Data extracts:
⟨

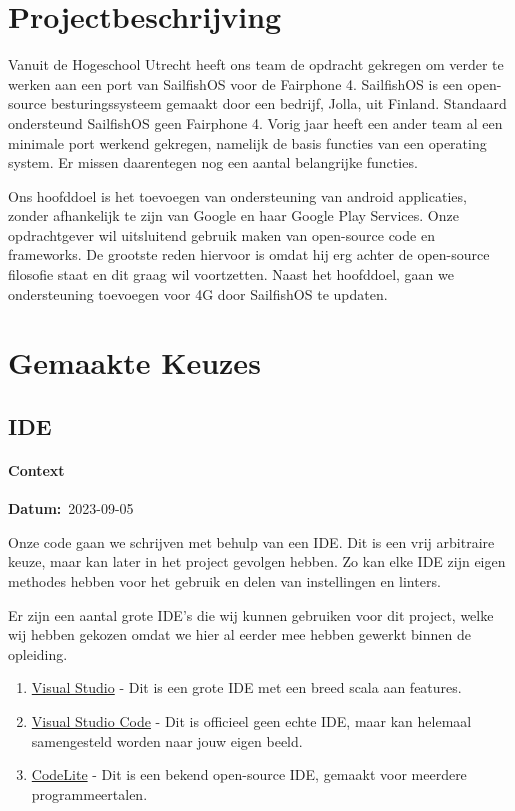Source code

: \documentclass[a4paper]{report}
\newcommand{\personalbox}{
  \begin{tcolorbox}[hbox, colback=green!5!white,colframe=green!75!black,
    left=.1mm, right=.1mm, top=.1mm, bottom=.1mm, fontupper=\scriptsize\sffamily]
    Persoonlijke Keuze
  \end{tcolorbox}
}
\newcommand{\personalchoice}[1]{
  \section[ #1 ]{#1~\mbox{\raisebox{-2.5pt}{\personalbox}}}
}
\newcommand{\timestamp}[1]{
  \mbox{\scriptsize \textbf{Datum:} #1} \smallbreak
}
\begin{document}
\begingroup
\let\clearpage\relax
\chapter{Projectbeschrijving}
Vanuit de Hogeschool Utrecht heeft ons team de opdracht gekregen om verder te werken aan een port van SailfishOS voor de Fairphone 4.
SailfishOS is een open-source besturingssysteem gemaakt door een bedrijf, Jolla, uit Finland. Standaard ondersteund SailfishOS geen Fairphone 4.
Vorig jaar heeft een ander team al een minimale port werkend gekregen, namelijk de basis functies van een operating system. Er missen daarentegen nog een aantal belangrijke functies.
\par \smallskip
Ons hoofddoel is het toevoegen van ondersteuning van android applicaties, zonder afhankelijk te zijn van Google en haar Google Play Services\texttrademark. 
Onze opdrachtgever wil uitsluitend gebruik maken van open-source code en frameworks. De grootste reden hiervoor is omdat hij erg achter de open-source filosofie staat en dit graag wil voortzetten.
Naast het hoofddoel, gaan we ondersteuning toevoegen voor 4G door SailfishOS te updaten.
\endgroup

\chapter{Gemaakte Keuzes}
\personalchoice{IDE}
\subsubsection{Context}
\timestamp{2023-09-05}
Onze code gaan we schrijven met behulp van een IDE. Dit is een vrij arbitraire keuze, maar kan later in het project gevolgen hebben. 
Zo kan elke IDE zijn eigen methodes hebben voor het gebruik en delen van instellingen en linters. 
\par\smallskip
Er zijn een aantal grote IDE's die wij kunnen gebruiken voor dit project, welke wij hebben gekozen omdat we hier al eerder mee hebben gewerkt binnen de opleiding.
\begin{enumerate}
  \item \href{https://visualstudio.microsoft.com/}{Visual Studio} - Dit is een grote IDE met een breed scala aan features.
  \item \href{https://code.visualstudio.com/}{Visual Studio Code} - Dit is officieel geen echte IDE, maar kan helemaal samengesteld worden naar jouw eigen beeld.
  \item \href{https://codelite.org/}{CodeLite} - Dit is een bekend open-source IDE, gemaakt voor meerdere programmeertalen.
\end{enumerate}
\end{document}

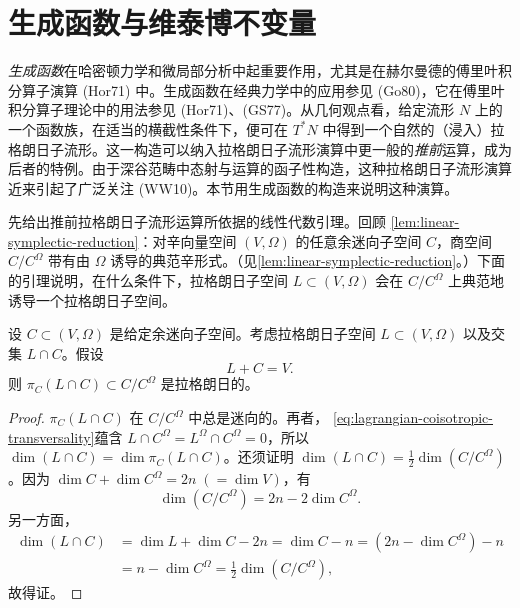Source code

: \section{生成函数与维泰博不变量}
\label{sec:generating-functions-viterbo-invariants}

\emph{生成函数}在哈密顿力学和微局部分析中起重要作用，尤其是在赫尔曼德的傅里叶积分算子演算 (Hor71) 中。生成函数在经典力学中的应用参见 (Go80)，它在傅里叶积分算子理论中的用法参见 (Hor71)、(GS77)。从几何观点看，给定流形 $N$ 上的一个函数族，在适当的横截性条件下，便可在 $T^*N$ 中得到一个自然的（浸入）拉格朗日子流形。这一构造可以纳入拉格朗日子流形演算中更一般的\emph{推前}运算，成为后者的特例。由于深谷范畴中态射与运算的函子性构造，这种拉格朗日子流形演算近来引起了广泛关注 (WW10)。本节用生成函数的构造来说明这种演算。

先给出推前拉格朗日子流形运算所依据的线性代数引理。回顾
\cref{lem:linear-symplectic-reduction}：对辛向量空间 $(V,\Omega)$ 的任意余迷向子空间 $C$，商空间 $C/C^\Omega$ 带有由 $\Omega$ 诱导的典范辛形式。（见\cref{lem:linear-symplectic-reduction}。）下面的引理说明，在什么条件下，拉格朗日子空间
$L\subset(V,\Omega)$ 会在 $C/C^\Omega$ 上典范地诱导一个拉格朗日子空间。

\begin{lemma}\label{lem:lagrangian-coisotropic-reduction}
设 $C\subset(V,\Omega)$ 是给定余迷向子空间。考虑拉格朗日子空间
$L\subset(V,\Omega)$ 以及交集 $L\cap C$。假设
\begin{equation}
 L+C=V.
 \label{eq:lagrangian-coisotropic-transversality}
\end{equation}
则 $\pi_C(L\cap C)\subset C/C^\Omega$ 是拉格朗日的。
\end{lemma}

\begin{proof}
$\pi_C(L\cap C)$ 在 $C/C^\Omega$ 中总是迷向的。再者，
\eqref{eq:lagrangian-coisotropic-transversality}蕴含
$L\cap C^\Omega=L^\Omega\cap C^\Omega=0$，所以
$\dim(L\cap C)=\dim\pi_C(L\cap C)$。还须证明
$\dim(L\cap C)=\frac12\dim(C/C^\Omega)$。因为
$\dim C+\dim C^\Omega=2n\;(=\dim V)$，有
\[
 \dim(C/C^\Omega)=2n-2\dim C^\Omega.
\]
另一方面，
\[
\begin{aligned}
 \dim(L\cap C)
 &=\dim L+\dim C-2n
 =\dim C-n=(2n-\dim C^\Omega)-n\\
 &=n-\dim C^\Omega
 =\frac12\dim(C/C^\Omega),
\end{aligned}
\]
故得证。
\end{proof}

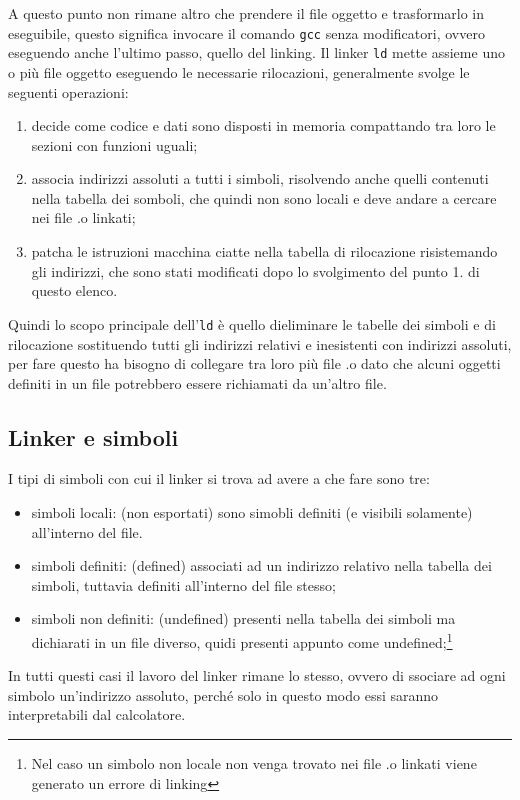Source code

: \documentclass[class=book, crop=false, oneside]{standalone}
\begin{document}
A questo punto non rimane altro che prendere il file oggetto e trasformarlo in eseguibile, questo significa invocare il comando \texttt{gcc} senza modificatori, ovvero eseguendo anche l'ultimo passo, quello del linking.
Il linker \texttt{ld} mette assieme uno o più file oggetto eseguendo le necessarie rilocazioni, generalmente svolge le seguenti operazioni:
\begin{enumerate}
	\item decide come codice e dati sono disposti in memoria compattando tra loro le sezioni con funzioni uguali;
	\item associa indirizzi assoluti a tutti i simboli, risolvendo anche quelli contenuti nella tabella dei somboli, che quindi non sono locali e deve andare a cercare nei file .o linkati;
	\item patcha le istruzioni macchina ciatte nella tabella di rilocazione risistemando gli indirizzi, che sono stati modificati dopo lo svolgimento del punto 1. di questo elenco.
\end{enumerate}

Quindi lo scopo principale dell'\texttt{ld} è quello dieliminare le tabelle dei simboli e di rilocazione sostituendo tutti gli indirizzi relativi e inesistenti con indirizzi assoluti, per fare questo ha bisogno di collegare tra loro più file .o dato che alcuni oggetti definiti in un file potrebbero essere richiamati da un'altro file.

\subsection{Linker e simboli}

I tipi di simboli con cui il linker si trova ad avere a che fare sono tre:
\begin{itemize}
	\item simboli locali: (non esportati) sono simobli definiti (e visibili solamente) all'interno del file.
	\item simboli definiti: (defined) associati ad un indirizzo relativo nella tabella dei simboli, tuttavia definiti all'interno del file stesso;
	\item simboli non definiti: (undefined) presenti nella tabella dei simboli ma dichiarati in un file diverso, quidi presenti appunto come undefined;\footnote{Nel caso un simbolo non locale non venga trovato nei file .o linkati viene generato un errore di linking}
\end{itemize}

In tutti questi casi il lavoro del linker rimane lo stesso, ovvero di ssociare ad ogni simbolo un'indirizzo assoluto, perché solo in questo modo essi saranno interpretabili dal calcolatore.
\end{document}
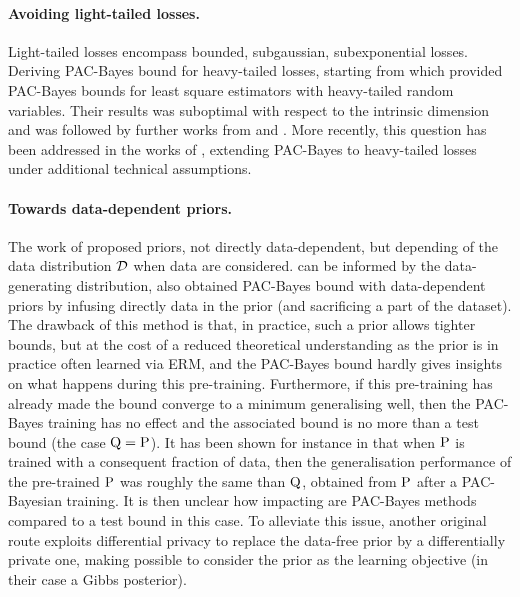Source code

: \paragraph{Avoiding light-tailed losses.} Light-tailed losses encompass bounded, subgaussian, subexponential losses. Deriving PAC-Bayes bound for heavy-tailed losses, starting from \citet{audibert2011robust} which provided PAC-Bayes bounds for least square estimators with heavy-tailed random variables. Their results was suboptimal with respect to the intrinsic dimension and was followed by further works from \citet{catoni2016pac} and \citet{catoni2017dimension}.
More recently, this question has been addressed in the works of \citet{alquier2018simpler, holland2019pac,kuzborskij2019efron,haddouche2021pac}, extending PAC-Bayes to heavy-tailed losses under additional technical assumptions.

\paragraph{Towards data-dependent priors.} The work of \citep{catoni2007pac,lever2010distribution,lever2013tighter} proposed priors, not directly data-dependent, but depending of the data distribution $\Dcal$ when \iid data are considered. can be informed by the
data-generating distribution, \citet{parradohernandez2012pac,oneto2016pac,dziugaite2017computing,mhammedi2019pac} also obtained PAC-Bayes bound with data-dependent priors by infusing directly data in the prior (and sacrificing a part of the dataset). The drawback of this method is that, in practice, such a prior allows tighter bounds, but at the cost of a reduced theoretical understanding as the prior is in practice often learned via ERM, and the PAC-Bayes bound hardly gives insights on what happens during this pre-training. Furthermore, if this pre-training has already made the bound converge to a minimum generalising well, then the PAC-Bayes training has no effect and the associated bound is no more than a test bound (the case $\Q=\P$). It has been shown for instance in \citep{perezortiz2021learning} that when $\P$ is trained with a consequent fraction of data, then the generalisation performance of the pre-trained $\P$ was roughly the same than $\Q$, obtained from $\P$ after a PAC-Bayesian training. It is then unclear how impacting are PAC-Bayes methods compared to a test bound in this case. To alleviate this issue, another original route \citep{dziugaite2018data} exploits differential privacy to replace the data-free prior by a differentially private one, making possible to consider the prior as the learning objective (in their case a Gibbs posterior).

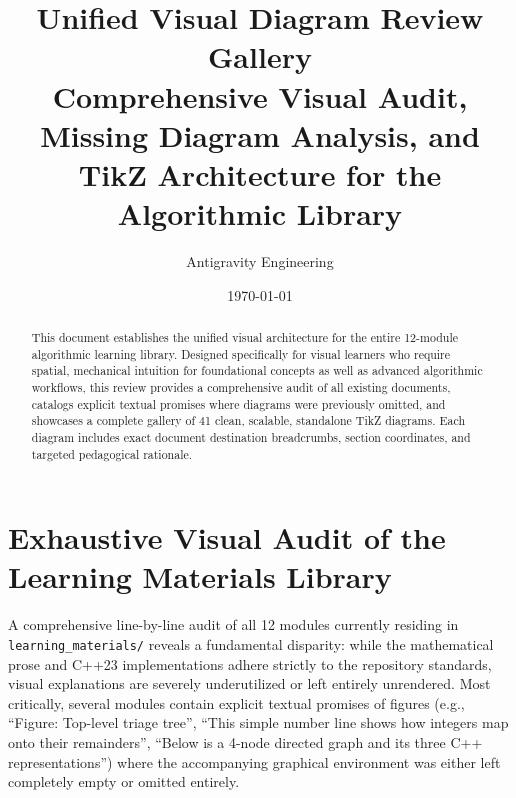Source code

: \documentclass[11pt,a4paper]{article}
\title{\vspace{-1.5cm}\textbf{\Huge Unified Visual Diagram Review Gallery}\\[0.3cm]
\Large Comprehensive Visual Audit, Missing Diagram Analysis, and TikZ Architecture for the Algorithmic Library}
\author{Antigravity Engineering}
\date{\today}
\begin{document}
\maketitle

\begin{abstract}
\noindent
This document establishes the unified visual architecture for the entire 12-module algorithmic learning library. Designed specifically for visual learners who require spatial, mechanical intuition for foundational concepts as well as advanced algorithmic workflows, this review provides a comprehensive audit of all existing documents, catalogs explicit textual promises where diagrams were previously omitted, and showcases a complete gallery of 41 clean, scalable, standalone TikZ diagrams. Each diagram includes exact document destination breadcrumbs, section coordinates, and targeted pedagogical rationale.
\end{abstract}

\tableofcontents
\newpage

\section{Exhaustive Visual Audit of the Learning Materials Library}

A comprehensive line-by-line audit of all 12 modules currently residing in \texttt{learning\_materials/} reveals a fundamental disparity: while the mathematical prose and C++23 implementations adhere strictly to the repository standards, visual explanations are severely underutilized or left entirely unrendered. Most critically, several modules contain explicit textual promises of figures (e.g., ``Figure: Top-level triage tree'', ``This simple number line shows how integers map onto their remainders'', ``Below is a 4-node directed graph and its three C++ representations'') where the accompanying graphical environment was either left completely empty or omitted entirely.
\end{document}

⟩

Task prompt: Reproduce word for word, with pictures dropped, only the part of the material above that opens with the line containing "a Gibbs posterior)." and closes with the line containing "Unified Visual Diagram".

Solution for this problem:
data-generating distribution, \citet{parradohernandez2012pac,oneto2016pac,dziugaite2017computing,mhammedi2019pac} also obtained PAC-Bayes bound with data-dependent priors by infusing directly data in the prior (and sacrificing a part of the dataset). The drawback of this method is that, in practice, such a prior allows tighter bounds, but at the cost of a reduced theoretical understanding as the prior is in practice often learned via ERM, and the PAC-Bayes bound hardly gives insights on what happens during this pre-training. Furthermore, if this pre-training has already made the bound converge to a minimum generalising well, then the PAC-Bayes training has no effect and the associated bound is no more than a test bound (the case $\Q=\P$). It has been shown for instance in \citep{perezortiz2021learning} that when $\P$ is trained with a consequent fraction of data, then the generalisation performance of the pre-trained $\P$ was roughly the same than $\Q$, obtained from $\P$ after a PAC-Bayesian training. It is then unclear how impacting are PAC-Bayes methods compared to a test bound in this case. To alleviate this issue, another original route \citep{dziugaite2018data} exploits differential privacy to replace the data-free prior by a differentially private one, making possible to consider the prior as the learning objective (in their case a Gibbs posterior).

Source code

: \documentclass[11pt,a4paper]{article}
\title{\vspace{-1.5cm}\textbf{\Huge Unified Visual Diagram Review Gallery}\\[0.3cm]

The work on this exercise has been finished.